# Muffler Noise Gate



## fig (May 24, 2021)

I built this one a month or so ago, but it wouldn't clamp, so I put it aside until today.
I tested all the components in other pedals to make sure they were functioning.
I tried other dual opamps but no help or change, so I
I swapped the 2n3904s for 2n4401s and the 2n5485 for a J113 and it clamped like a real Russian Mafia-bot!
I started BBing a simple noise gate schematic I found. It clamps, but needs a bit more twerking....er tweaking.


----------



## Feral Feline (May 25, 2021)

Clean!


So you got it working for the Clampdown...

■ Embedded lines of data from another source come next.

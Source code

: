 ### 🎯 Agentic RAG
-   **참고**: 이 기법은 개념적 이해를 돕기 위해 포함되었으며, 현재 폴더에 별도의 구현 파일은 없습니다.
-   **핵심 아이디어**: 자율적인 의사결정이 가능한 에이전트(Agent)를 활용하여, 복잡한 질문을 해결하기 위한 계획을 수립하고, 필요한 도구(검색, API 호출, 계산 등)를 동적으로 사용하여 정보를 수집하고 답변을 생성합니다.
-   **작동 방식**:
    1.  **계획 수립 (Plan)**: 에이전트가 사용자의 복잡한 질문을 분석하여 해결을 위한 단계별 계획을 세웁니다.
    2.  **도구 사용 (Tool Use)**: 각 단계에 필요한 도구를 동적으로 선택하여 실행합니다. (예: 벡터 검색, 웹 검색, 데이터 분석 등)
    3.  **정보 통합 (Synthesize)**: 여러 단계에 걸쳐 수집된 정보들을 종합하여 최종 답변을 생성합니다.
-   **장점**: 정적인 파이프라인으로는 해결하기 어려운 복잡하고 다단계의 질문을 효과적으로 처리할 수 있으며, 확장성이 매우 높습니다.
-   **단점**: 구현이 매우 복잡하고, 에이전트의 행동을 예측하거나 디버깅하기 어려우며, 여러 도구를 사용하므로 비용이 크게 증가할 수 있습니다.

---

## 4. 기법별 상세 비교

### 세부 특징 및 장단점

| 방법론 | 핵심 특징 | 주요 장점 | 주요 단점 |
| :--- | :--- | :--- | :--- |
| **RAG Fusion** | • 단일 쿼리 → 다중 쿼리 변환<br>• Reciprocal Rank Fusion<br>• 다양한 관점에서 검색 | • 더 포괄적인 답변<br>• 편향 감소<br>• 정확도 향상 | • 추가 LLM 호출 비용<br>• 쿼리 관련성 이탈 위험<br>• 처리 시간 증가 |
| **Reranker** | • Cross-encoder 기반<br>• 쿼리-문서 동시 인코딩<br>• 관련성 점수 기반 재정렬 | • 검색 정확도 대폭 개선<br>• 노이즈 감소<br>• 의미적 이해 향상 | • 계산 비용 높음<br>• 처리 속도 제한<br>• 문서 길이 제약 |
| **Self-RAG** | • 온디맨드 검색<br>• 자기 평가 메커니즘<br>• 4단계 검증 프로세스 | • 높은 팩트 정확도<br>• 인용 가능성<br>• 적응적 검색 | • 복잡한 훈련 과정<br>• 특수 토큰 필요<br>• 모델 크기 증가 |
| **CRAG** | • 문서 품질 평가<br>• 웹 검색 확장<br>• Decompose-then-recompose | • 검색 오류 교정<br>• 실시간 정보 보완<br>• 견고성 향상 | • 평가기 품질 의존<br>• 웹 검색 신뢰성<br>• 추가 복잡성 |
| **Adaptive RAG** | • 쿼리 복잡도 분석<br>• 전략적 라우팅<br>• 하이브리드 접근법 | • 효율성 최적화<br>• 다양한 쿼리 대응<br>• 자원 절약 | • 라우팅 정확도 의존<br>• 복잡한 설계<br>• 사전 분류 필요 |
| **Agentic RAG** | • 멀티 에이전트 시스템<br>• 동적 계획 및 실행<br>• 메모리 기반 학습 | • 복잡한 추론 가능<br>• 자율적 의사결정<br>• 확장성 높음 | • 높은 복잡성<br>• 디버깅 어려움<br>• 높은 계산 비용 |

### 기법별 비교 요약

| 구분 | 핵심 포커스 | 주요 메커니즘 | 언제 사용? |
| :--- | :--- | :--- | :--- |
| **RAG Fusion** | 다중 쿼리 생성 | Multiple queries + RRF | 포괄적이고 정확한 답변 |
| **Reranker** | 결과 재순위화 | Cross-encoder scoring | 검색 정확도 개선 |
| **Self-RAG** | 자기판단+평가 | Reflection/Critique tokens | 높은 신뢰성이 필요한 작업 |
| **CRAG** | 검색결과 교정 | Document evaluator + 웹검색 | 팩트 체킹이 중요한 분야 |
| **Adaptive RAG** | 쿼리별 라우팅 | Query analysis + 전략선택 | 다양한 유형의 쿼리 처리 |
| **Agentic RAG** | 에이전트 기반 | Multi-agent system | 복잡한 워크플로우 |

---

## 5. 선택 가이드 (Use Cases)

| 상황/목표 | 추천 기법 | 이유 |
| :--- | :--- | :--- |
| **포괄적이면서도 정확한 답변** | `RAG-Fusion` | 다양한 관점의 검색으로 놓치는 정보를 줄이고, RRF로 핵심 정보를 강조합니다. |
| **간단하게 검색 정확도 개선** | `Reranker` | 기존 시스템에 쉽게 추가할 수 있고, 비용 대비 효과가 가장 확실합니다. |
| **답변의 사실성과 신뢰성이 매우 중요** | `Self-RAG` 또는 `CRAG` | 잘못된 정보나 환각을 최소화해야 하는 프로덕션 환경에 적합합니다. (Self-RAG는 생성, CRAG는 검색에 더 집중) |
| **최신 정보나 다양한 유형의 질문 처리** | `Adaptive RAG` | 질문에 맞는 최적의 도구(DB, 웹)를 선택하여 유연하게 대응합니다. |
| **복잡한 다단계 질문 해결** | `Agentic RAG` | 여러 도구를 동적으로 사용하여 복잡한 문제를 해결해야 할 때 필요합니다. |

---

...Without it wearing the blue and brown.

...
Working hard in N Caro
Gitalong gitalong...

Who's barmy now?


----------



## Paradox916 (May 25, 2021)

Nice work there buddy, super clean, love the big knob! How does it compare to the muzzle?


----------



## fig (May 25, 2021)

You are much too kind, thank you! I've yet to build the Muzzle*,  though I suspect the Muzzle offers a bit more panache.
The knob is the Mission Control from LMS. It's heavy duty!

* I've yet to discover the exact moment in which one can purchase either version AND the chip. I've been consulting with a witch doctor, and I'm hoping they can _tell me what to do_.

Tim


----------